(Source texts of formatted documents)
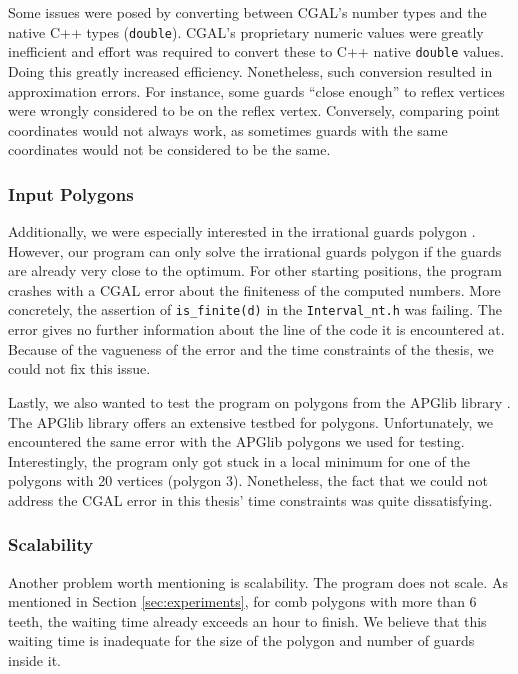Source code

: Some issues were posed by converting between CGAL's number types and the native C++ types (\texttt{double}). CGAL's proprietary numeric values were greatly inefficient and effort was required to convert these to C++ native \texttt{double} values. Doing this greatly increased efficiency.
Nonetheless, such conversion resulted in approximation errors. For instance, some guards ``close enough'' to reflex vertices were wrongly considered to be on the reflex vertex. Conversely, comparing point coordinates would not always work, as sometimes guards with the same coordinates would not be considered to be the same.

\subsubsection*{Input Polygons}
Additionally, we were especially interested in the irrational guards polygon \cite{abrahamsen2021art}. However, our program can only solve the irrational guards polygon if the guards are already very close to the optimum. For other starting positions, the program crashes with a CGAL error about the finiteness of the computed numbers. More concretely, the assertion of \texttt{is\_finite(d)} in the \texttt{Interval\_nt.h} was failing. The error gives no further information about the line of the code it is encountered at. Because of the vagueness of the error and the time constraints of the thesis, we could not fix this issue.

Lastly, we also wanted to test the program on polygons from the APGlib library \cite{art-gallery-instances-page}. The APGlib library offers an extensive testbed for polygons. Unfortunately, we encountered the same error with the APGlib polygons we used for testing. Interestingly, the program only got stuck in a local minimum for one of the polygons with 20 vertices (polygon 3). Nonetheless, the fact that we could not address the CGAL error in this thesis' time constraints was quite dissatisfying.

\subsubsection*{Scalability}
Another problem worth mentioning is scalability. The program does not scale. As mentioned in Section \ref{sec:experiments}, for comb polygons with more than 6 teeth, the waiting time already exceeds an hour to finish. We believe that this waiting time is inadequate for the size of the polygon and number of guards inside it.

[WHAT THE TASK ASKS]: Exact copy, no pictures: set down all the entries again as they stand.

[RESULT OF THIS TASK]:
Source code

: Some issues were posed by converting between CGAL's number types and the native C++ types (\texttt{double}). CGAL's proprietary numeric values were greatly inefficient and effort was required to convert these to C++ native \texttt{double} values. Doing this greatly increased efficiency.
Nonetheless, such conversion resulted in approximation errors. For instance, some guards ``close enough'' to reflex vertices were wrongly considered to be on the reflex vertex. Conversely, comparing point coordinates would not always work, as sometimes guards with the same coordinates would not be considered to be the same.

\subsubsection*{Input Polygons}
Additionally, we were especially interested in the irrational guards polygon \cite{abrahamsen2021art}. However, our program can only solve the irrational guards polygon if the guards are already very close to the optimum. For other starting positions, the program crashes with a CGAL error about the finiteness of the computed numbers. More concretely, the assertion of \texttt{is\_finite(d)} in the \texttt{Interval\_nt.h} was failing. The error gives no further information about the line of the code it is encountered at. Because of the vagueness of the error and the time constraints of the thesis, we could not fix this issue.

Lastly, we also wanted to test the program on polygons from the APGlib library \cite{art-gallery-instances-page}. The APGlib library offers an extensive testbed for polygons. Unfortunately, we encountered the same error with the APGlib polygons we used for testing. Interestingly, the program only got stuck in a local minimum for one of the polygons with 20 vertices (polygon 3). Nonetheless, the fact that we could not address the CGAL error in this thesis' time constraints was quite dissatisfying.

\subsubsection*{Scalability}
Another problem worth mentioning is scalability. The program does not scale. As mentioned in Section \ref{sec:experiments}, for comb polygons with more than 6 teeth, the waiting time already exceeds an hour to finish. We believe that this waiting time is inadequate for the size of the polygon and number of guards inside it.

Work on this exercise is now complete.